Un rapport a été présenté à l’audience par Monsieur François VARICHON dans le respect des conditions prévues à l’article 804 du code de procédure civile.
Greffier, lors des débats : Mme Liselotte FENOUIL
ARRÊT :
– Contradictoire
– par mise à disposition de l’arrêt au greffe de la cour, les parties en ayant été préalablement avisées dans les conditions prévues au deuxième alinéa de l’article 450 du code de procédure civile.
– signé par Marie-Christine HÉBERT-PAGEOT, présidente de chambre et par Liselotte FENOUIL, greffière, présente lors de la mise à disposition.
***
FAITS ET PROCÉDURE
La société à responsabilité limitée Serenity Formalités, dont le gérant et l’associé unique était M. [C] [S], avait pour activité l’assistance des familles pour la réalisation des formalités administratives après décès. Cette activité était exercée au moyen notamment d’un logiciel de génération automatique de courriers à envoyer après le décès d’une personne.
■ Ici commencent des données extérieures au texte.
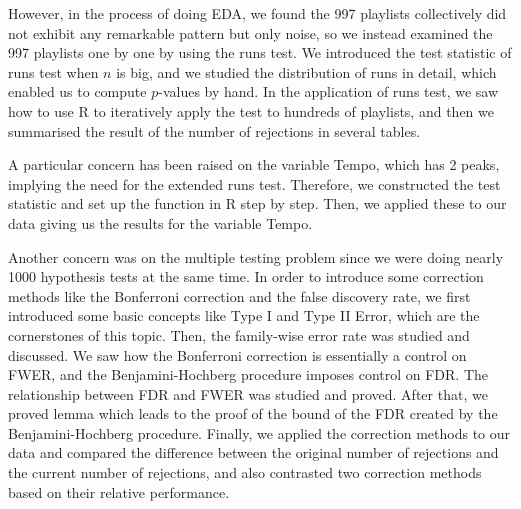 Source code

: \documentclass[12pt]{article}
\theoremstyle{plain}
\theoremstyle{definition}
\theoremstyle{remark}
\begin{document}
However, in the process of doing EDA, we found the 997 playlists collectively did not exhibit any remarkable pattern but only noise, so we instead examined the 997 playlists one by one by using the runs test. We introduced the test statistic of runs test when $n$ is big, and we studied the distribution of runs in detail, which enabled us to compute $p$-values by hand. In the application of runs test, we saw how to use R to iteratively apply the test to hundreds of playlists, and then we summarised the result of the number of rejections in several tables. 

A particular concern has been raised on the variable Tempo, which has 2 peaks, implying the need for the extended runs test. Therefore, we constructed the test statistic and set up the function in R step by step. Then, we applied these to our data giving us the results for the variable Tempo.

Another concern was on the multiple testing problem since we were doing nearly 1000 hypothesis tests at the same time. In order to introduce some correction methods like the Bonferroni correction and the false discovery rate, we first introduced some basic concepts like Type I and Type II Error, which are the cornerstones of this topic. Then, the family-wise error rate was studied and discussed. We saw how the Bonferroni correction is essentially a control on FWER, and the Benjamini-Hochberg procedure imposes control on FDR. The relationship between FDR and FWER was studied and proved. After that, we proved lemma which leads to the proof of the bound of the FDR created by the Benjamini-Hochberg procedure. Finally, we applied the correction methods to our data and compared the difference between the original number of rejections and the current number of rejections, and also contrasted two correction methods based on their relative performance.
\end{document}
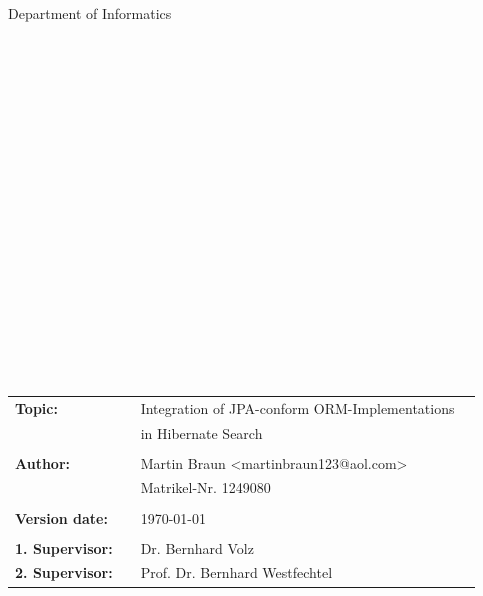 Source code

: \begin{center}
\Large{Department of Informatics}
\end{center}
\begin{verbatim}








\end{verbatim}
\begin{center}
\doublespacing
\textbf{\LARGE{\titleDocument}}\\
\singlespacing
\begin{verbatim}

\end{verbatim}
\textbf{{~\subjectDocument}}
\end{center}
\begin{verbatim}

\end{verbatim}
\begin{center}

\end{center}
\begin{verbatim}






\end{verbatim}
\begin{flushleft}
\begin{tabular}{llll}
\textbf{Topic:} & & Integration of JPA-conform ORM-Implementations & \\
	& & in Hibernate Search & \\
& & \\
\textbf{Author:} & & Martin Braun <martinbraun123@aol.com>& \\
& & Matrikel-Nr. 1249080 & \\
& & \\
\textbf{Version date:} & & \today &\\
& & \\
\textbf{1. Supervisor:} & & Dr. Bernhard Volz &\\
\textbf{2. Supervisor:} & & Prof. Dr. Bernhard Westfechtel &\\
\end{tabular}
\end{flushleft} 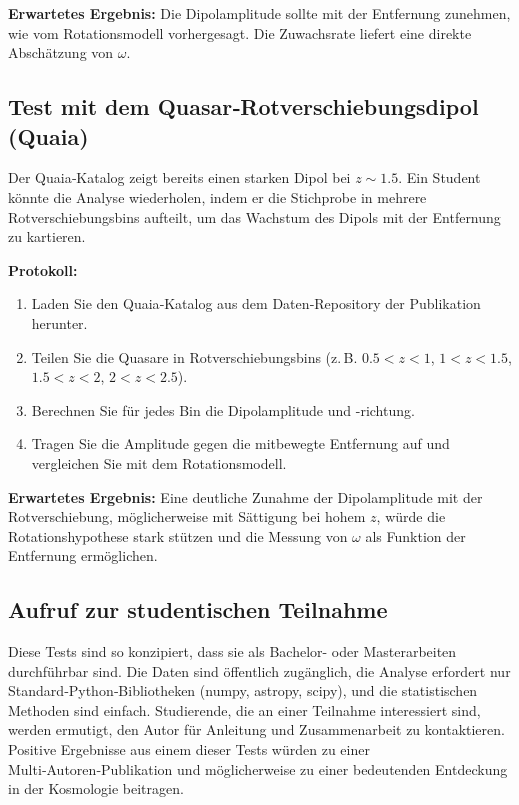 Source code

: \documentclass[11pt,a4paper]{article}
\begin{document}
	\textbf{Erwartetes Ergebnis:} Die Dipolamplitude sollte mit der Entfernung zunehmen, wie vom Rotationsmodell vorhergesagt. Die Zuwachsrate liefert eine direkte Abschätzung von \(\omega\).
	
	\subsection{Test mit dem Quasar‑Rotverschiebungsdipol (Quaia)}
	
	Der Quaia‑Katalog \cite{Secrest2025} zeigt bereits einen starken Dipol bei \(z\sim1.5\). Ein Student könnte die Analyse wiederholen, indem er die Stichprobe in mehrere Rotverschiebungsbins aufteilt, um das Wachstum des Dipols mit der Entfernung zu kartieren.
	
	\textbf{Protokoll:}
	\begin{enumerate}
		\item Laden Sie den Quaia‑Katalog aus dem Daten‑Repository der Publikation herunter.
		\item Teilen Sie die Quasare in Rotverschiebungsbins (z. B. \(0.5<z<1\), \(1<z<1.5\), \(1.5<z<2\), \(2<z<2.5\)).
		\item Berechnen Sie für jedes Bin die Dipolamplitude und -richtung.
		\item Tragen Sie die Amplitude gegen die mitbewegte Entfernung auf und vergleichen Sie mit dem Rotationsmodell.
	\end{enumerate}
	
	\textbf{Erwartetes Ergebnis:} Eine deutliche Zunahme der Dipolamplitude mit der Rotverschiebung, möglicherweise mit Sättigung bei hohem \(z\), würde die Rotationshypothese stark stützen und die Messung von \(\omega\) als Funktion der Entfernung ermöglichen.
	
	\subsection{Aufruf zur studentischen Teilnahme}
	
	Diese Tests sind so konzipiert, dass sie als Bachelor- oder Masterarbeiten durchführbar sind. Die Daten sind öffentlich zugänglich, die Analyse erfordert nur Standard‑Python‑Bibliotheken (numpy, astropy, scipy), und die statistischen Methoden sind einfach. Studierende, die an einer Teilnahme interessiert sind, werden ermutigt, den Autor für Anleitung und Zusammenarbeit zu kontaktieren. Positive Ergebnisse aus einem dieser Tests würden zu einer Multi‑Autoren‑Publikation und möglicherweise zu einer bedeutenden Entdeckung in der Kosmologie beitragen.
	
\end{document}
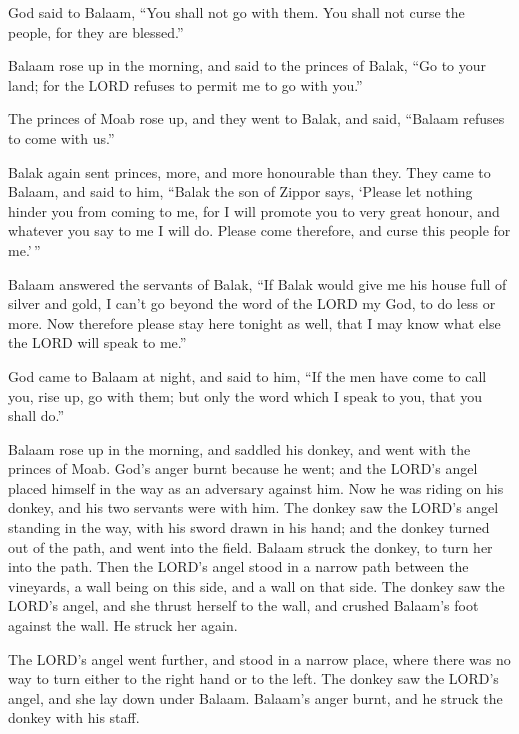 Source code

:  God said to Balaam, ``You shall not go with them. You
shall not curse the people, for they are blessed.''

 Balaam rose up in the morning, and said to the princes of
Balak, ``Go to your land; for the LORD refuses to permit me to go with
you.''

 The princes of Moab rose up, and they went to Balak, and
said, ``Balaam refuses to come with us.''

 Balak again sent princes, more, and more honourable than
they.  They came to Balaam, and said to him, ``Balak the
son of Zippor says, `Please let nothing hinder you from coming to me,
 for I will promote you to very great honour, and whatever
you say to me I will do. Please come therefore, and curse this people
for me.'\,''

 Balaam answered the servants of Balak, ``If Balak would
give me his house full of silver and gold, I can't go beyond the word of
the LORD my God, to do less or more.  Now therefore please
stay here tonight as well, that I may know what else the LORD will speak
to me.''

 God came to Balaam at night, and said to him, ``If the men
have come to call you, rise up, go with them; but only the word which I
speak to you, that you shall do.''

 Balaam rose up in the morning, and saddled his donkey, and
went with the princes of Moab.  God's anger burnt because
he went; and the LORD's angel placed himself in the way as an adversary
against him. Now he was riding on his donkey, and his two servants were
with him.  The donkey saw the LORD's angel standing in the
way, with his sword drawn in his hand; and the donkey turned out of the
path, and went into the field. Balaam struck the donkey, to turn her
into the path.  Then the LORD's angel stood in a narrow
path between the vineyards, a wall being on this side, and a wall on
that side.  The donkey saw the LORD's angel, and she thrust
herself to the wall, and crushed Balaam's foot against the wall. He
struck her again.

 The LORD's angel went further, and stood in a narrow
place, where there was no way to turn either to the right hand or to the
left.  The donkey saw the LORD's angel, and she lay down
under Balaam. Balaam's anger burnt, and he struck the donkey with his
staff.

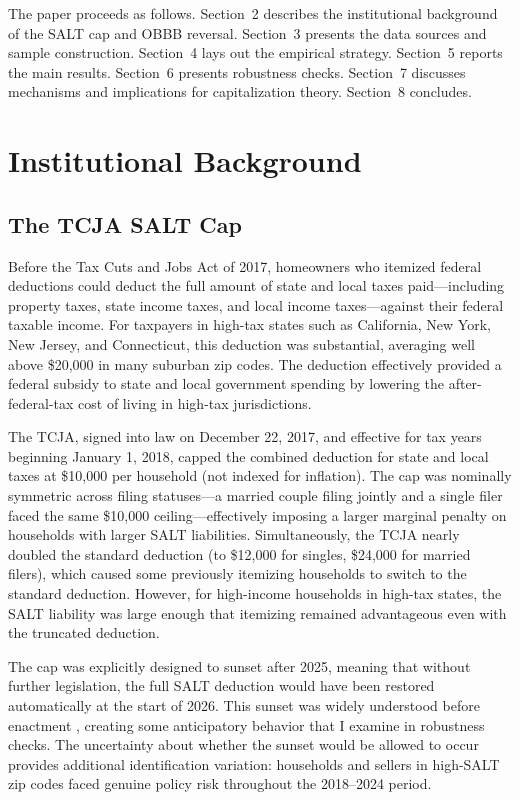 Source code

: \documentclass[12pt]{article}
\begin{document}
The paper proceeds as follows. Section~2 describes the institutional background of the SALT cap and OBBB reversal. Section~3 presents the data sources and sample construction. Section~4 lays out the empirical strategy. Section~5 reports the main results. Section~6 presents robustness checks. Section~7 discusses mechanisms and implications for capitalization theory. Section~8 concludes.

\section{Institutional Background}

\subsection{The TCJA SALT Cap}

Before the Tax Cuts and Jobs Act of 2017, homeowners who itemized federal deductions could deduct the full amount of state and local taxes paid---including property taxes, state income taxes, and local income taxes---against their federal taxable income. For taxpayers in high-tax states such as California, New York, New Jersey, and Connecticut, this deduction was substantial, averaging well above \$20,000 in many suburban zip codes. The deduction effectively provided a federal subsidy to state and local government spending by lowering the after-federal-tax cost of living in high-tax jurisdictions.

The TCJA, signed into law on December 22, 2017, and effective for tax years beginning January 1, 2018, capped the combined deduction for state and local taxes at \$10,000 per household (not indexed for inflation). The cap was nominally symmetric across filing statuses---a married couple filing jointly and a single filer faced the same \$10,000 ceiling---effectively imposing a larger marginal penalty on households with larger SALT liabilities. Simultaneously, the TCJA nearly doubled the standard deduction (to \$12,000 for singles, \$24,000 for married filers), which caused some previously itemizing households to switch to the standard deduction. However, for high-income households in high-tax states, the SALT liability was large enough that itemizing remained advantageous even with the truncated deduction.

The cap was explicitly designed to sunset after 2025, meaning that without further legislation, the full SALT deduction would have been restored automatically at the start of 2026. This sunset was widely understood before enactment \citep{JCT2017}, creating some anticipatory behavior that I examine in robustness checks. The uncertainty about whether the sunset would be allowed to occur provides additional identification variation: households and sellers in high-SALT zip codes faced genuine policy risk throughout the 2018--2024 period.
\end{document}
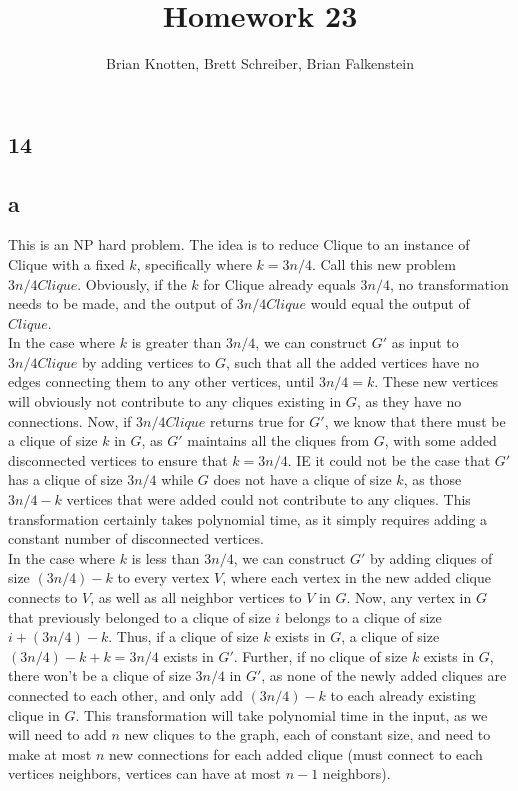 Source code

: \documentclass[letterpaper,notitlepage,twoside]{article}
\begin{document}
\title{Homework 23}
\author{Brian Knotten, Brett Schreiber, Brian Falkenstein}
\maketitle
\subsection*{14}
\subsection*{a}
This is an NP hard problem. The idea is to reduce Clique to an instance of Clique with a fixed $k$, specifically where $k=3n/4$. Call this new problem $3n/4Clique$. Obviously, if the $k$ for Clique already equals $3n/4$, no transformation needs to be made, and the output of $3n/4Clique$ would equal the output of $Clique$. \\
In the case where $k$ is greater than $3n/4$, we can construct $G'$ as input to  $3n/4Clique$ by adding vertices to $G$, such that all the added vertices have no edges connecting them to any other vertices, until $3n/4 = k$. These new vertices will obviously not contribute to any cliques existing in $G$, as they have no connections. 
Now, if $3n/4Clique$ returns true for $G'$, we know that there must be a clique of size $k$ in $G$, as $G'$ maintains all the cliques from $G$, with some added disconnected vertices to ensure that $k=3n/4$. IE it could not be the case that $G'$ has a clique of size $3n/4$ while $G$ does not have a clique of size $k$, as those $3n/4 -k$ vertices that were added could not contribute to any cliques. This transformation certainly takes polynomial time, as it simply requires adding a constant number of disconnected vertices.\\
In the case where $k$ is less than $3n/4$, we can construct $G'$ by adding cliques of size $(3n/4) - k$ to every vertex $V$, where each vertex in the new added clique connects to $V$, as well as all neighbor vertices to $V$ in $G$. Now, any vertex in $G$ that previously belonged to a clique of size $i$ belongs to a clique of size $i + (3n/4) - k$. Thus, if a clique of size $k$ exists in $G$, a clique of size $(3n/4) - k + k = 3n/4$ exists in $G'$. Further, if no clique of size $k$ exists in $G$, there won't be a clique of size $3n/4$ in $G'$, as none of the newly added cliques are connected to each other, and only add $(3n/4) - k$ to each already existing clique in $G$. This transformation will take polynomial time in the input, as we will need to add $n$ new cliques to the graph, each of constant size, and need to make at most $n$ new connections for each added clique (must connect to each vertices neighbors, vertices can have at most $n-1$ neighbors). \\
\end{document}
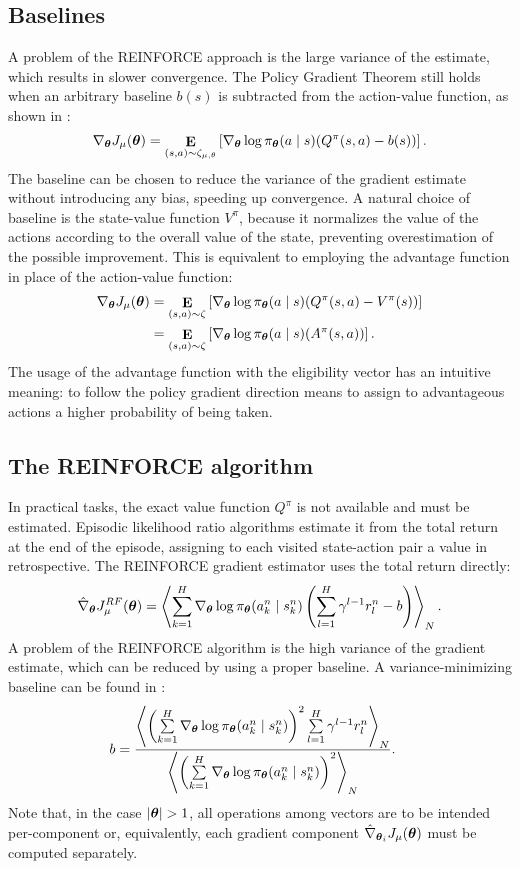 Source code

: \subsection{Baselines}
A problem of the REINFORCE approach is the large variance of the estimate, which results in slower convergence.
The Policy Gradient Theorem still holds when an arbitrary baseline $b(s)$ is subtracted from the action-value function, as shown in \cite{Williams1992}:
\[
	\nabla_{\boldsymbol{\theta}}J_\mu(\boldsymbol{\theta}) = \mathop{\mathbf{E}}_{(s,a)\sim\zeta_{\mu,\theta}}
		\left[\nabla_{\boldsymbol{\theta}}\log\pi_{\boldsymbol{\theta}}(a \mid s) (Q^{\pi}(s,a) - b(s))\right].
\]
The baseline can be chosen to reduce the variance of the gradient estimate without introducing any bias, speeding up convergence. A natural choice of baseline is the state-value function $V^{\pi}$, because it normalizes the value of the actions according to the overall value of the state, preventing overestimation of the possible improvement. This is equivalent to employing the advantage function in place of the action-value function:
\begin{align*}
	\nabla_{\boldsymbol{\theta}}J_\mu(\boldsymbol{\theta}) &= \mathop{\mathbf{E}}_{(s,a)\sim\zeta}
		\left[\nabla_{\boldsymbol{\theta}}\log\pi_{\boldsymbol{\theta}}(a \mid s) (Q^{\pi}(s,a) - V^{\pi}(s))\right] \\
		&= \mathop{\mathbf{E}}_{(s,a)\sim\zeta}
				\left[\nabla_{\boldsymbol{\theta}}\log\pi_{\boldsymbol{\theta}}(a \mid s) (A^{\pi}(s,a))\right].
\end{align*}
The usage of the advantage function with the eligibility vector has an intuitive meaning: to follow the policy gradient direction means to assign to advantageous actions a higher probability of being taken. 

\subsection{The REINFORCE algorithm}
In practical tasks, the exact value function $Q^{\pi}$ is not available and must be estimated. Episodic likelihood ratio algorithms estimate it from the total return at the end of the episode, assigning to each visited state-action pair a value in retrospective. The REINFORCE gradient estimator \cite{Williams1992} uses the total return directly:
\[
	\hat{\nabla}_{\boldsymbol{\theta}}J_{\mu}^{RF}(\boldsymbol{\theta}) = 
		\left\langle
		\sum\limits_{k=1}^H\nabla_{\boldsymbol{\theta}}\log\pi_{\boldsymbol{\theta}}(a_k^n \mid s_k^n)
		\left(\sum\limits_{l=1}^H\gamma^{l-1}r_l^n-b\right)\right\rangle_N.
\]
A problem of the REINFORCE algorithm is the high variance of the gradient estimate, which can be reduced by using a proper baseline. A variance-minimizing baseline can be found in \cite{Peters2008reinf}:
\begin{align*}
	b &= \frac{\left\langle\left(\sum\limits_{k=1}^H\nabla_{\boldsymbol{\theta}}\log\pi_{\boldsymbol{\theta}}(a_k^n \mid s_k^n)\right)^2
		\sum\limits_{l=1}^H\gamma^{l-1}r_l^n\right\rangle_N}
		{\left\langle\left(\sum\limits_{k=1}^H\nabla_{\boldsymbol{\theta}}\log\pi_{\boldsymbol{\theta}}(a_k^n \mid s_k^n)\right)^2
		\right\rangle_N}.
\end{align*}
Note that, in the case $|\vtheta|>1$, all operations among vectors are to be intended per-component or, equivalently, each gradient component $\hat{\nabla}_{\boldsymbol{\theta}_i}J_{\mu}(\boldsymbol{\theta})$ must be computed separately.

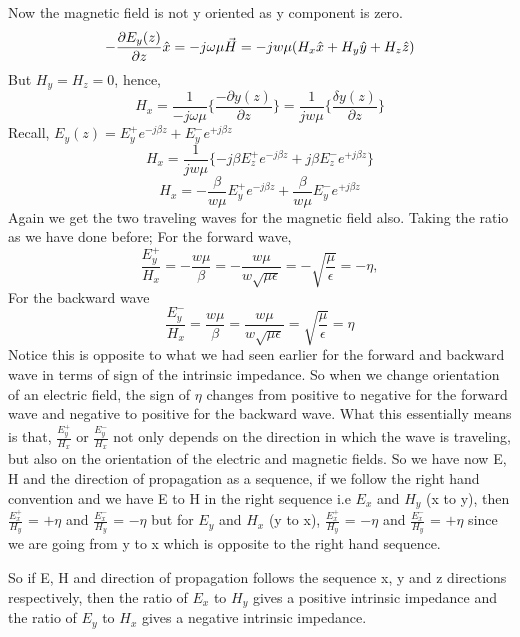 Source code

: Now the magnetic field is not y oriented as y component is zero.
\begin{dmath*}
-\pdv{E_y(z)}{z}\hat{x} = -j\omega\mu\vec{H} = -jw\mu (H_x\hat{x} + H_y\hat{y} + H_z\hat{z}) 
\end{dmath*}
But	$H_y = H_z = 0$, hence,
\begin{dmath*}
H_x = \frac{1}{-j\omega\mu}\{\frac{-\partial y(z)}{\partial z}\} = \frac{1}{jw\mu}\{\frac{\delta y(z)}{\partial z}\}
\end{dmath*} 
Recall,
$E_y(z) = E_y^+ e^{-j\beta z} + E_y^- e^{+j\beta z}$
\begin{dmath*}
H_x= \frac{1}{jw\mu} \{-j\beta E_z^+e^{-j\beta z} + j\beta E_z^-e^{+j\beta z} \}
\end{dmath*}
\begin{dmath*}
H_x = - \frac{\beta}{w\mu} E_y^+e^{-j\beta z} +\frac{\beta}{w\mu}E_y^-e^{+j\beta z}
\end{dmath*}
Again we get the two traveling waves for the magnetic field also. Taking the ratio as we have done before; 
For the forward wave,
\begin{dmath*}
\frac{E_y^+}{H_x} = -\frac{w\mu}{\beta} = -\frac{w\mu}{w\sqrt{\mu \epsilon}} = -\sqrt{\frac{\mu}{\epsilon}} = -\eta,
\end{dmath*}
For the backward wave
\begin{dmath*}
\frac{E_y^-}{H_x} = \frac{w\mu}{\beta} = \frac{w\mu}{w\sqrt{\mu \epsilon}} = \sqrt{\frac{\mu}{\epsilon}} = \eta
\end{dmath*}
Notice this is opposite to what we had seen earlier for the forward and backward wave in terms of sign of the intrinsic impedance. So when we change orientation of an electric field, the sign of $\eta$ changes from positive to negative for the forward wave and negative to positive for the backward wave. What this essentially means is that, $\frac{E_y^+}{H_x}$ or $\frac{E_y^-}{H_x}$ not only depends on the direction in which the wave is traveling, but also on the orientation of the electric and magnetic fields. So we have now E, H and the direction of propagation as a sequence, if we follow the right hand convention and we have E to H in the right sequence i.e $E_x$ and $H_y$ (x to y), then $\frac{E_x^+}{H_y}$ = $+\eta$ and $\frac{E_x^-}{H_y}$ = $-\eta$ but for $E_y$ and $H_x$ (y to x), $\frac{E_x^+}{H_y}$ = $-\eta$ and $\frac{E_x^-}{H_y}$ = $+\eta$ since we are going from y to x which is opposite to the right hand sequence.

So if E, H and direction of propagation follows the sequence x, y and z directions respectively, then the ratio of $E_x$ to $H_y$ gives a positive intrinsic impedance and the ratio of $E_y$ to $H_x$ gives a negative intrinsic impedance.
Par acte sous signature privée du 6 janvier 2020 dénommé «Accord ferme de vente et d’acquisition de la société Serenity Formalités » conclu entre M. [S] et la société Funecap Topco, cette dernière a offert d’acquérir la totalité des titres de la société Serenity Formalités pour un prix de 150.000 euros. L’acquisition définitive était soumise à la réalisation de plusieurs conditions suspensives stipulées au bénéfice de l’acquéreur. Parmi ces conditions figuraient « la réalisation d’un audit comptable, technique, technologique, juridique, social, fiscal et réglementaire complet sur la Société dont les conclusions devront être satisfaisantes pour l’Acquéreur » ainsi que ‘la formalisation d’un contrat de prestations de services’ entre l’acquéreur et M. [S] en vue, notamment, de la réalisation par ce dernier d’une mission d’accompagnement de la société Funecap Topco dans la gestion de la société Serenity Formalités, une fois celle-ci acquise. L’acte prévoyait par ailleurs une faculté de substitution au profit de l’acquéreur.
La durée de validité de l’offre, initialement fixée au 10 janvier 2020, a été prorogée d’un commun accord des parties au 30 septembre 2020.
Le 1er septembre 2020, la société Funecap Holding, société appartenant au même groupe que la société Funecap Topco, a soumis à M. [S] un projet de protocole d’accord portant sur la cession des titres de la société Serenity Formalités à son profit ainsi qu’un projet de contrat de prestation de services entre elle-même et la société JCS Consult, société détenue par M. [S].
Par courriel du 22 septembre 2020 adressé à M. [S] doublé d’un courrier de son avocat du 23 septembre 2020, la société Funecap Topco a annoncé renoncer à l’acquisition des titres de la société Serenity Formalités au motif que la condition suspensive relative à la réalisation d’un audit aux conclusions satisfaisantes n’était pas accomplie au vu des résultats de l’analyse technique et fonctionnelle du logiciel de la société Serenity Formalités qu’elle avait fait réaliser. En outre, elle indiquait que compte tenu de l’aggravation récente de l’état de santé de M. [S], au sujet duquel aucune garantie ne lui avait été fournie, le contrat de prestation de services ne pouvait être conclu.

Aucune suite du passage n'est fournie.